Task item
An unchanged copy of every record below, without pictures, is the goal.

Records from a data collection
• • •
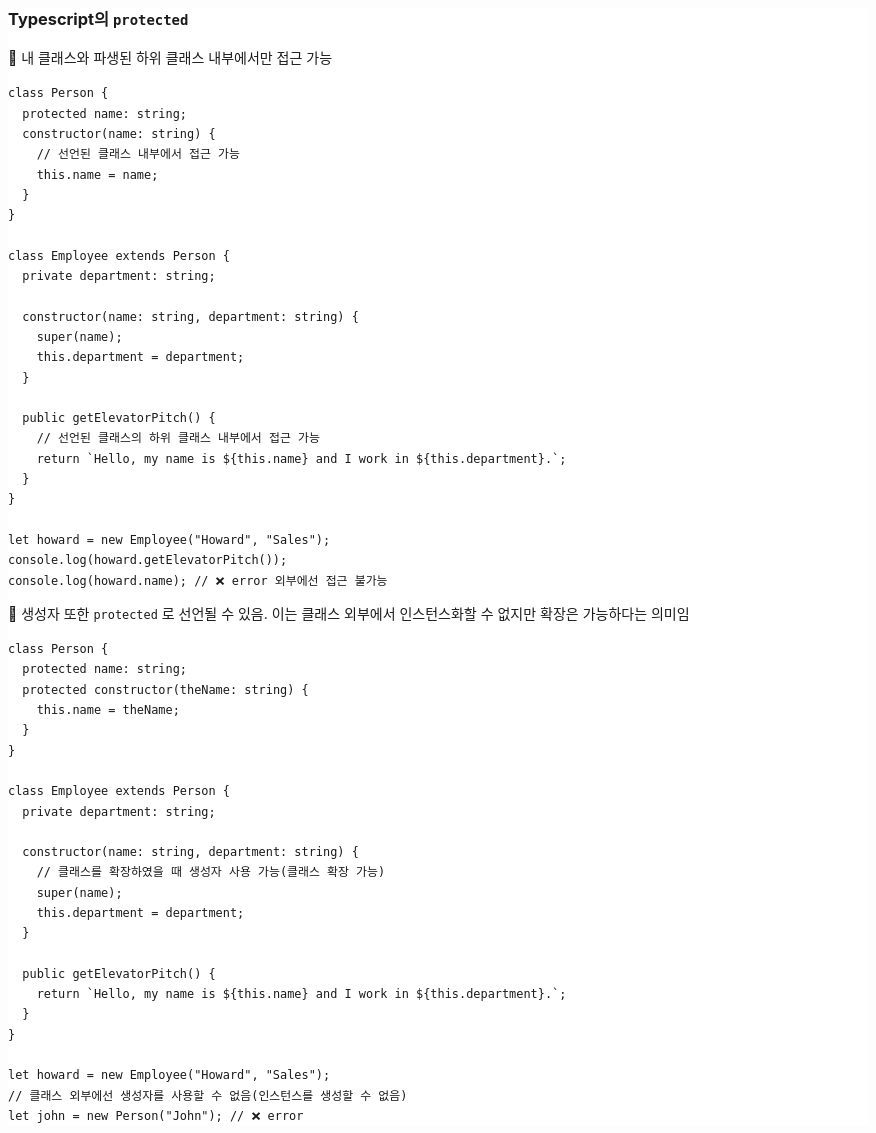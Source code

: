 ### Typescript의 `protected`

📌 내 클래스와 파생된 하위 클래스 내부에서만 접근 가능

```tsx
class Person {
  protected name: string;
  constructor(name: string) {
    // 선언된 클래스 내부에서 접근 가능
    this.name = name;
  }
}

class Employee extends Person {
  private department: string;

  constructor(name: string, department: string) {
    super(name);
    this.department = department;
  }

  public getElevatorPitch() {
    // 선언된 클래스의 하위 클래스 내부에서 접근 가능
    return `Hello, my name is ${this.name} and I work in ${this.department}.`;
  }
}

let howard = new Employee("Howard", "Sales");
console.log(howard.getElevatorPitch());
console.log(howard.name); // ❌ error 외부에선 접근 불가능
```

📌 생성자 또한 `protected` 로 선언될 수 있음. 이는 클래스 외부에서 인스턴스화할 수 없지만 확장은 가능하다는 의미임

```tsx
class Person {
  protected name: string;
  protected constructor(theName: string) {
    this.name = theName;
  }
}

class Employee extends Person {
  private department: string;

  constructor(name: string, department: string) {
    // 클래스를 확장하였을 때 생성자 사용 가능(클래스 확장 가능)
    super(name);
    this.department = department;
  }

  public getElevatorPitch() {
    return `Hello, my name is ${this.name} and I work in ${this.department}.`;
  }
}

let howard = new Employee("Howard", "Sales");
// 클래스 외부에선 생성자를 사용할 수 없음(인스턴스를 생성할 수 없음)
let john = new Person("John"); // ❌ error
```
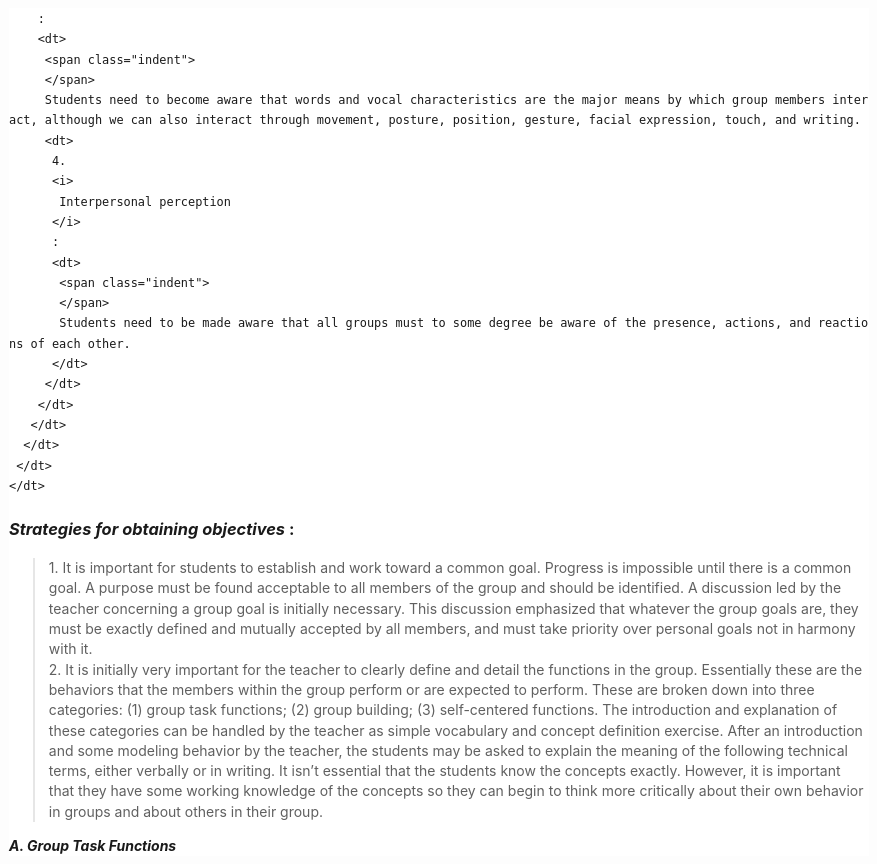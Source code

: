         :
        <dt>
         <span class="indent">
         </span>
         Students need to become aware that words and vocal characteristics are the major means by which group members interact, although we can also interact through movement, posture, position, gesture, facial expression, touch, and writing.
         <dt>
          4.
          <i>
           Interpersonal perception
          </i>
          :
          <dt>
           <span class="indent">
           </span>
           Students need to be made aware that all groups must to some degree be aware of the presence, actions, and reactions of each other.
          </dt>
         </dt>
        </dt>
       </dt>
      </dt>
     </dt>
    </dt>
   </dt>
  </dl>
 </blockquote>
 <h3>
  <i>
   Strategies for obtaining objectives
  </i>
  :
 </h3>
 <blockquote>
  <dl>
   <dt>
    1. It is important for students to establish and work toward a common goal. Progress is impossible until there is a common goal. A purpose must be found acceptable to all members of the group and should be identified. A discussion led by the teacher concerning a group goal is initially necessary. This discussion emphasized that whatever the group goals are, they must be exactly defined and mutually accepted by all members, and must take priority over personal goals not in harmony with it.
    <dt>
     2. It is initially very important for the teacher to clearly define and detail the functions in the group. Essentially these are the behaviors that the members within the group perform or are expected to perform. These are broken down into three categories: (1) group task functions; (2) group building; (3) self-centered functions. The introduction and explanation of these categories can be handled by the teacher as simple vocabulary and concept definition exercise. After an introduction and some modeling behavior by the teacher, the students may be asked to explain the meaning of the following technical terms, either verbally or in writing. It isn’t essential that the students know the concepts exactly. However, it is important that they have some working knowledge of the concepts so they can begin to think more critically about their own behavior in groups and about others in their group.
    </dt>
   </dt>
  </dl>
 </blockquote>
 <p>
  <b>
   <i>
    A.
    <i>
     Group Task Functions
    </i>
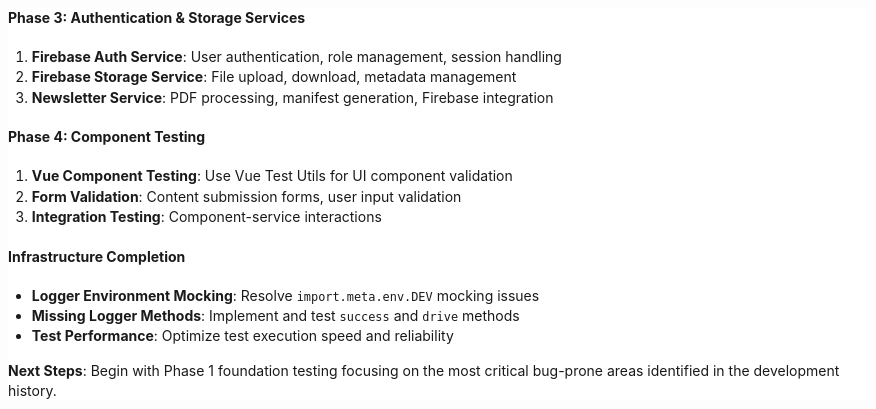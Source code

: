 #### Phase 3: Authentication & Storage Services
1. **Firebase Auth Service**: User authentication, role management, session handling
2. **Firebase Storage Service**: File upload, download, metadata management
3. **Newsletter Service**: PDF processing, manifest generation, Firebase integration

#### Phase 4: Component Testing
1. **Vue Component Testing**: Use Vue Test Utils for UI component validation
2. **Form Validation**: Content submission forms, user input validation
3. **Integration Testing**: Component-service interactions

#### Infrastructure Completion
- **Logger Environment Mocking**: Resolve `import.meta.env.DEV` mocking issues
- **Missing Logger Methods**: Implement and test `success` and `drive` methods
- **Test Performance**: Optimize test execution speed and reliability

**Next Steps**: Begin with Phase 1 foundation testing focusing on the most critical bug-prone areas identified in the development history.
• • •
Answer to the exercise
Source code

: ### Typescript의 `protected`

📌 내 클래스와 파생된 하위 클래스 내부에서만 접근 가능

```tsx
class Person {
  protected name: string;
  constructor(name: string) {
    // 선언된 클래스 내부에서 접근 가능
    this.name = name;
  }
}

class Employee extends Person {
  private department: string;

  constructor(name: string, department: string) {
    super(name);
    this.department = department;
  }

  public getElevatorPitch() {
    // 선언된 클래스의 하위 클래스 내부에서 접근 가능
    return `Hello, my name is ${this.name} and I work in ${this.department}.`;
  }
}

let howard = new Employee("Howard", "Sales");
console.log(howard.getElevatorPitch());
console.log(howard.name); // ❌ error 외부에선 접근 불가능
```

📌 생성자 또한 `protected` 로 선언될 수 있음. 이는 클래스 외부에서 인스턴스화할 수 없지만 확장은 가능하다는 의미임

```tsx
class Person {
  protected name: string;
  protected constructor(theName: string) {
    this.name = theName;
  }
}

class Employee extends Person {
  private department: string;

  constructor(name: string, department: string) {
    // 클래스를 확장하였을 때 생성자 사용 가능(클래스 확장 가능)
    super(name);
    this.department = department;
  }

  public getElevatorPitch() {
    return `Hello, my name is ${this.name} and I work in ${this.department}.`;
  }
}

let howard = new Employee("Howard", "Sales");
// 클래스 외부에선 생성자를 사용할 수 없음(인스턴스를 생성할 수 없음)
let john = new Person("John"); // ❌ error
```
Source code

:         :
        <dt>
         <span class="indent">
         </span>
         Students need to become aware that words and vocal characteristics are the major means by which group members interact, although we can also interact through movement, posture, position, gesture, facial expression, touch, and writing.
         <dt>
          4.
          <i>
           Interpersonal perception
          </i>
          :
          <dt>
           <span class="indent">
           </span>
           Students need to be made aware that all groups must to some degree be aware of the presence, actions, and reactions of each other.
          </dt>
         </dt>
        </dt>
       </dt>
      </dt>
     </dt>
    </dt>
   </dt>
  </dl>
 </blockquote>
 <h3>
  <i>
   Strategies for obtaining objectives
  </i>
  :
 </h3>
 <blockquote>
  <dl>
   <dt>
    1. It is important for students to establish and work toward a common goal. Progress is impossible until there is a common goal. A purpose must be found acceptable to all members of the group and should be identified. A discussion led by the teacher concerning a group goal is initially necessary. This discussion emphasized that whatever the group goals are, they must be exactly defined and mutually accepted by all members, and must take priority over personal goals not in harmony with it.
    <dt>
     2. It is initially very important for the teacher to clearly define and detail the functions in the group. Essentially these are the behaviors that the members within the group perform or are expected to perform. These are broken down into three categories: (1) group task functions; (2) group building; (3) self-centered functions. The introduction and explanation of these categories can be handled by the teacher as simple vocabulary and concept definition exercise. After an introduction and some modeling behavior by the teacher, the students may be asked to explain the meaning of the following technical terms, either verbally or in writing. It isn’t essential that the students know the concepts exactly. However, it is important that they have some working knowledge of the concepts so they can begin to think more critically about their own behavior in groups and about others in their group.
    </dt>
   </dt>
  </dl>
 </blockquote>
 <p>
  <b>
   <i>
    A.
    <i>
     Group Task Functions
    </i>
Source code

: #### Phase 3: Authentication & Storage Services
1. **Firebase Auth Service**: User authentication, role management, session handling
2. **Firebase Storage Service**: File upload, download, metadata management
3. **Newsletter Service**: PDF processing, manifest generation, Firebase integration

#### Phase 4: Component Testing
1. **Vue Component Testing**: Use Vue Test Utils for UI component validation
2. **Form Validation**: Content submission forms, user input validation
3. **Integration Testing**: Component-service interactions

#### Infrastructure Completion
- **Logger Environment Mocking**: Resolve `import.meta.env.DEV` mocking issues
- **Missing Logger Methods**: Implement and test `success` and `drive` methods
- **Test Performance**: Optimize test execution speed and reliability

**Next Steps**: Begin with Phase 1 foundation testing focusing on the most critical bug-prone areas identified in the development history.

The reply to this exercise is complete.